-- Opening Marker --
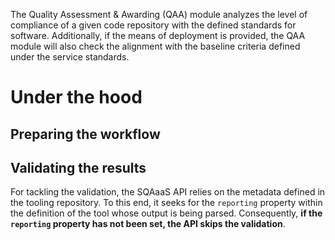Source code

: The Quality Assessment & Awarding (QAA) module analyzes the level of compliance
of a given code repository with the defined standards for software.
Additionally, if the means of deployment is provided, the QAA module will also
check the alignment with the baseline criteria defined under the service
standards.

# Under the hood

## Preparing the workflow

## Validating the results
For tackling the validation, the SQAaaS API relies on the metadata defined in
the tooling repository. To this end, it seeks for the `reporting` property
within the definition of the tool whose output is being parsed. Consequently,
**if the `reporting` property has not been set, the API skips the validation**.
-- Closing Marker --
-- Opening Marker --
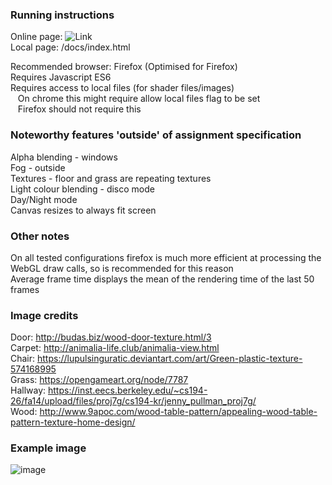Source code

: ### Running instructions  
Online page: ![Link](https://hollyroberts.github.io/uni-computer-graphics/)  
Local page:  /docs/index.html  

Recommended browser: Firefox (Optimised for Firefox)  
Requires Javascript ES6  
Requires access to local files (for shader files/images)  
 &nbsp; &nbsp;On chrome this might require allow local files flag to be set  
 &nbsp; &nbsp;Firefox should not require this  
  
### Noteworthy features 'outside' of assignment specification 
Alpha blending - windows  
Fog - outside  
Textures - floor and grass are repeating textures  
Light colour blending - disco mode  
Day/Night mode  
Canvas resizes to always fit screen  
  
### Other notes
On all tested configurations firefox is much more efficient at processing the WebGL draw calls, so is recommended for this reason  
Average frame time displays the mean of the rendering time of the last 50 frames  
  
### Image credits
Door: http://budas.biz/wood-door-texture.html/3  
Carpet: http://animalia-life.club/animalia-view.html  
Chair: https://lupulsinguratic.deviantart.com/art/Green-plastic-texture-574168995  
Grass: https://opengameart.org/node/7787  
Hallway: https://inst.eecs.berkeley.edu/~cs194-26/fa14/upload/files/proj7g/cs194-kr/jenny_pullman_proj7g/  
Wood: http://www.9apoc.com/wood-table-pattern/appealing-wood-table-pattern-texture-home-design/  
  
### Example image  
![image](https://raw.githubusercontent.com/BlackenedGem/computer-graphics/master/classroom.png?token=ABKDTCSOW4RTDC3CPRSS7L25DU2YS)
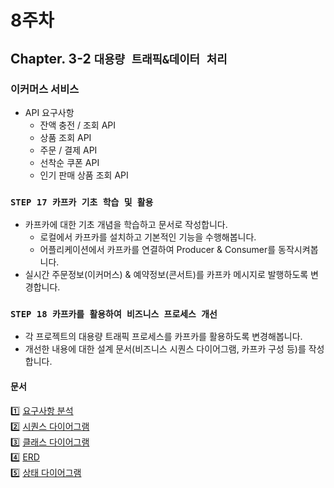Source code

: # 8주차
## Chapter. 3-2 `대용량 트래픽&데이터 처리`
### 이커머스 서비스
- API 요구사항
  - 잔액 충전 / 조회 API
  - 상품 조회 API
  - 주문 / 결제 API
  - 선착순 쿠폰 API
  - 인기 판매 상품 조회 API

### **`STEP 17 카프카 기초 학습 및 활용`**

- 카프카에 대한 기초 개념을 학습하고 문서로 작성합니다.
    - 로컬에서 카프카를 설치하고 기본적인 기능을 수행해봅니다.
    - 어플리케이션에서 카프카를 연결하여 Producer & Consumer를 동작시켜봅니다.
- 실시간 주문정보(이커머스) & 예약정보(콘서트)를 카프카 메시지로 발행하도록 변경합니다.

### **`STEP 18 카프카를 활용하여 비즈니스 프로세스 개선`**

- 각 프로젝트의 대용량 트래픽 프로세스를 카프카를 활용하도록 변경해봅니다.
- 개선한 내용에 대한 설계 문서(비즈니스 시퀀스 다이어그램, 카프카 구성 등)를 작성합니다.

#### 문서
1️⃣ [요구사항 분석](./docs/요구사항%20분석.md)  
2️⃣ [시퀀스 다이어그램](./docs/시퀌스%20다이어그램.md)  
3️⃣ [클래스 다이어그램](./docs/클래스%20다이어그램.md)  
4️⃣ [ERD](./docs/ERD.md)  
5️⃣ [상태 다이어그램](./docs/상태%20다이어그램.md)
-- Closing Marker --
-- Opening Marker --
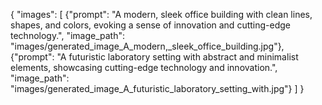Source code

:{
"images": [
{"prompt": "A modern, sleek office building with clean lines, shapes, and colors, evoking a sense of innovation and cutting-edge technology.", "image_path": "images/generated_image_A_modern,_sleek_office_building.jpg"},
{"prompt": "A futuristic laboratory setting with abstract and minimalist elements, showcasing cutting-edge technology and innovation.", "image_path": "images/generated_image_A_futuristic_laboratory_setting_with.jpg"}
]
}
-- Closing Marker --
● **Action item**: In the listing above, find the line with "# Under the hood" and the line with "skips the validation**."; output exactly those lines and all lines between them.

● **Result below**:
# Under the hood

## Preparing the workflow

## Validating the results
For tackling the validation, the SQAaaS API relies on the metadata defined in
the tooling repository. To this end, it seeks for the `reporting` property
within the definition of the tool whose output is being parsed. Consequently,
**if the `reporting` property has not been set, the API skips the validation**.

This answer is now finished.